Let’s look at an example. Here are two names that refer to the same instance. One is in internal DNS and one is in external DNS:

glorfindel.us-east-1.inst.gondolin.noldor.tolkien.internal
glorfindel.us-east-1.inst.gondolin.noldor.tolkien.oxide.fingolfin.org

Here glorfindel is the DNS name of the instance. us-east-1 is the DNS name of the availability zone. gondolin is the DNS name of the VPC, noldor is the DNS name of the project, and tolkien is the DNS name of the organization. The first DNS host name is the name in internal DNS, which is why it has the .internal suffix. The second name is the one in external DNS and oxide.fingolfin.org is the suffix. The DNS suffix is specific to an installation.

In all of the above objects, we explicitly said it was the DNS name. The DNS name is a separate name for each object that defaults to the object’s name. DNS has some additional constraints in terms of naming that aren’t always there for the main name attributes. In addition, it’s important that renaming something that users see and interact with on a regular basis doesn’t impact the names that machines are using unless intended.

When two VPCs have been peered together, subnets that are shared will show up in DNS with the corresponding names that match that project.

DNS for Floating IPs

Floating IPs are automatically registered in both Internal and External DNS, similar to the instances. However, the same (external) address is always advertised. A DNS A record is created for IPv4 Floating IP addresses and a DNS AAAA record is created for IPv6 Floating IP addresses. Multiple Floating IPs can have the same DNS name. This allows you to create a single hostname with multiple IPv4 and IPv6 records. This can be used to create round-robin DNS or to have both IPv4 and IPv6 support for the same name.

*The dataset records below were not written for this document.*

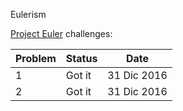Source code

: Eulerism

[Project Euler](https://projecteuler.net/) challenges:

| Problem | Status | Date        |
| ------- | ------ | ----------- |
| 1       | Got it | 31 Dic 2016 |
| 2       | Got it | 31 Dic 2016 |
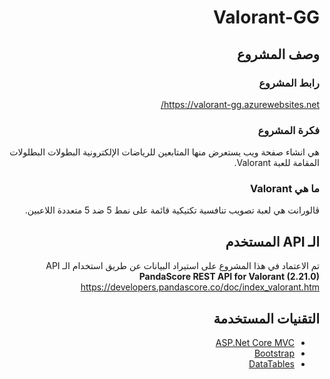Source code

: <div dir="rtl">

# Valorant-GG 
## وصف المشروع 
### رابط المشروع 
https://valorant-gg.azurewebsites.net/

### فكرة المشروع
 هي انشاء صفحة ويب يستعرض منها المتابعين للرياضات الإلكترونية البطولات البطلولات المقامة للعبة Valorant.
 
### ما هي Valorant
ڤالورانت ‏هي لعبة تصويب تنافسية تكتيكية قائمة على نمط 5 ضد 5 متعددة اللاعبين. 


## الـ API المستخدم 
تم الاعتماد في هذا المشروع على استيراد البيانات عن طريق استخدام الـ API 
 **PandaScore REST API for Valorant  (2.21.0)**
 https://developers.pandascore.co/doc/index_valorant.htm
 
## التقنيات المستخدمة 

 - [ASP.Net Core MVC](https://docs.microsoft.com/en-us/aspnet/core/mvc/overview?view=aspnetcore-5.0)
 - [Bootstrap](https://getbootstrap.com/)
 - [DataTables](https://datatables.net/)
</div>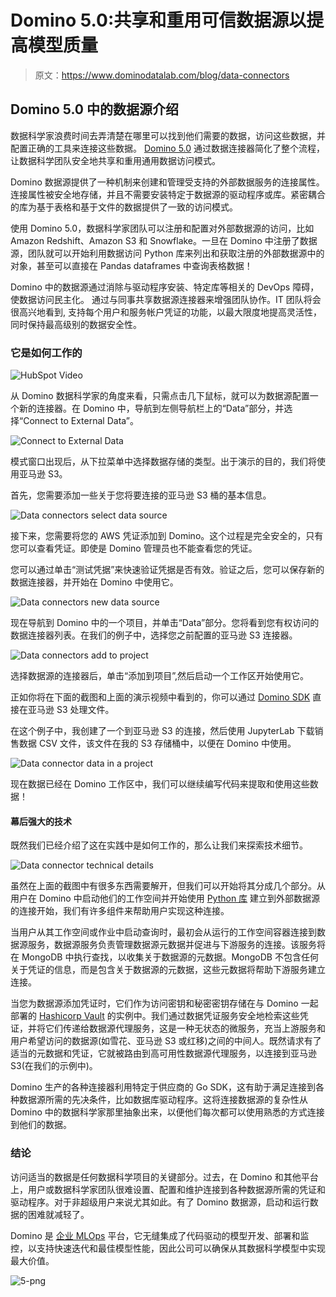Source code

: # Domino 5.0:共享和重用可信数据源以提高模型质量

> 原文：<https://www.dominodatalab.com/blog/data-connectors>

## Domino 5.0 中的数据源介绍

数据科学家浪费时间去弄清楚在哪里可以找到他们需要的数据，访问这些数据，并配置正确的工具来连接这些数据。 [Domino 5.0](https://www.dominodatalab.com/resources/introducing-domino-5.0) 通过数据连接器简化了整个流程，让数据科学团队安全地共享和重用通用数据访问模式。

Domino 数据源提供了一种机制来创建和管理受支持的外部数据服务的连接属性。连接属性被安全地存储，并且不需要安装特定于数据源的驱动程序或库。紧密耦合的库为基于表格和基于文件的数据提供了一致的访问模式。

使用 Domino 5.0，数据科学家团队可以注册和配置对外部数据源的访问，比如 Amazon Redshift、Amazon S3 和 Snowflake。一旦在 Domino 中注册了数据源，团队就可以开始利用数据访问 Python 库来列出和获取注册的外部数据源中的对象，甚至可以直接在 Pandas dataframes 中查询表格数据！

Domino 中的数据源通过消除与驱动程序安装、特定库等相关的 DevOps 障碍，使数据访问民主化。 通过与同事共享数据源连接器来增强团队协作。IT 团队将会很高兴地看到, 支持每个用户和服务帐户凭证的功能，以最大限度地提高灵活性，同时保持最高级别的数据安全性。

### 它是如何工作的

![HubSpot Video](img/40f5cc42a7da9afd76e4ef6c1cd84efd.png)

从 Domino 数据科学家的角度来看，只需点击几下鼠标，就可以为数据源配置一个新的连接器。在 Domino 中，导航到左侧导航栏上的“Data”部分，并选择“Connect to External Data”。

![Connect to External Data](img/7852c60c3012f84bfa96f80f0de60418.png)

模式窗口出现后，从下拉菜单中选择数据存储的类型。出于演示的目的，我们将使用亚马逊 S3。

首先，您需要添加一些关于您将要连接的亚马逊 S3 桶的基本信息。

![Data connectors select data source](img/68ebd8ec75bfb2279f8f7e33021963b0.png)

接下来，您需要将您的 AWS 凭证添加到 Domino。这个过程是完全安全的，只有您可以查看凭证。即使是 Domino 管理员也不能查看您的凭证。

您可以通过单击“测试凭据”来快速验证凭据是否有效。验证之后，您可以保存新的数据连接器，并开始在 Domino 中使用它。

![Data connectors new data source](img/550e74e3c615edef0f10af2effe04756.png)

现在导航到 Domino 中的一个项目，并单击“Data”部分。您将看到您有权访问的数据连接器列表。在我们的例子中，选择您之前配置的亚马逊 S3 连接器。

![Data connectors add to project](img/d01e16f2bdecdca8f28636ed5ef20245.png)

选择数据源的连接器后，单击“添加到项目”,然后启动一个工作区开始使用它。

正如你将在下面的截图和上面的演示视频中看到的，你可以通过 [Domino SDK](https://docs.dominodatalab.com/projects/domino-data-api/en/latest/install.html) 直接在亚马逊 S3 处理文件。

在这个例子中，我创建了一个到亚马逊 S3 的连接，然后使用 JupyterLab 下载销售数据 CSV 文件，该文件在我的 S3 存储桶中，以便在 Domino 中使用。

![Data connector data in a project](img/bc39188a12ad4bbc83c0ad5bb855be63.png)

现在数据已经在 Domino 工作区中，我们可以继续编写代码来提取和使用这些数据！

#### 幕后强大的技术

既然我们已经介绍了这在实践中是如何工作的，那么让我们来探索技术细节。

![Data connector technical details](img/c1d489213b37df168eb112aeaf5ff49d.png)

虽然在上面的截图中有很多东西需要解开，但我们可以开始将其分成几个部分。从用户在 Domino 中启动他们的工作空间并开始使用 [Python 库](https://docs.dominodatalab.com/projects/domino-data-api/en/latest/) 建立到外部数据源的连接开始，我们有许多组件来帮助用户实现这种连接。

当用户从其工作空间或作业中启动查询时，最初会从运行的工作空间容器连接到数据源服务，数据源服务负责管理数据源元数据并促进与下游服务的连接。该服务将在 MongoDB 中执行查找，以收集关于数据源的元数据。MongoDB 不包含任何关于凭证的信息，而是包含关于数据源的元数据，这些元数据将帮助下游服务建立连接。

当您为数据源添加凭证时，它们作为访问密钥和秘密密钥存储在与 Domino 一起部署的 [Hashicorp Vault](https://www.vaultproject.io/) 的实例中。我们通过数据凭证服务安全地检索这些凭证，并将它们传递给数据源代理服务，这是一种无状态的微服务，充当上游服务和用户希望访问的数据源(如雪花、亚马逊 S3 或红移)之间的中间人。既然请求有了适当的元数据和凭证，它就被路由到高可用性数据源代理服务，以连接到亚马逊 S3(在我们的示例中)。

Domino 生产的各种连接器利用特定于供应商的 Go SDK，这有助于满足连接到各种数据源所需的先决条件，比如数据库驱动程序。这将连接数据源的复杂性从 Domino 中的数据科学家那里抽象出来，以便他们每次都可以使用熟悉的方式连接到他们的数据。

### 结论

访问适当的数据是任何数据科学项目的关键部分。过去，在 Domino 和其他平台上，用户或数据科学家团队很难设置、配置和维护连接到各种数据源所需的凭证和驱动程序。对于非超级用户来说尤其如此。有了 Domino 数据源，启动和运行数据的困难就减轻了。

Domino 是 [企业 MLOps](https://www.dominodatalab.com/resources/a-guide-to-enterprise-mlops/) 平台，它无缝集成了代码驱动的模型开发、部署和监控，以支持快速迭代和最佳模型性能，因此公司可以确保从其数据科学模型中实现最大价值。

![5-png](img/80079ee8744686d16915b05e7bff1527.png)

Floating IPs use a similar, but slightly different scheme from instances:

.fip....
  • <name> refers to the DNS name of the Floating IP

  • <vpc> refers to the DNS name of the VPC

  • <project> refers to the DNS name of the project

  • <org> refers to the DNS name of the organization

  • <suffix> refers to the DNS suffix that is used. For internal DNS this is always .internal. For external DNS, this varies based on the installation.

The main difference is that there instead of the <instance>.<az>.inst prefix you have <name>.fip.

More concretely, let’s say we had the name blog.fip.gondolin.noldor.tolkien.oxide.fingolfin.org. Like in the previous example, here blog is the DNS name of the floating IP. There may be more than one floating IP with the same DNS name, allowing for more than one record to be associated with the name (for example both an IPv4 and IPv6 address). gondolin is the DNS name of the VPC, noldor is the DNS name of the project, and tolkien is the DNS name of the organization. Unlike with instances, there is only ever an external suffix, there is no internal one. Therefore oxide.fingolfin.org is the installation-specific suffix.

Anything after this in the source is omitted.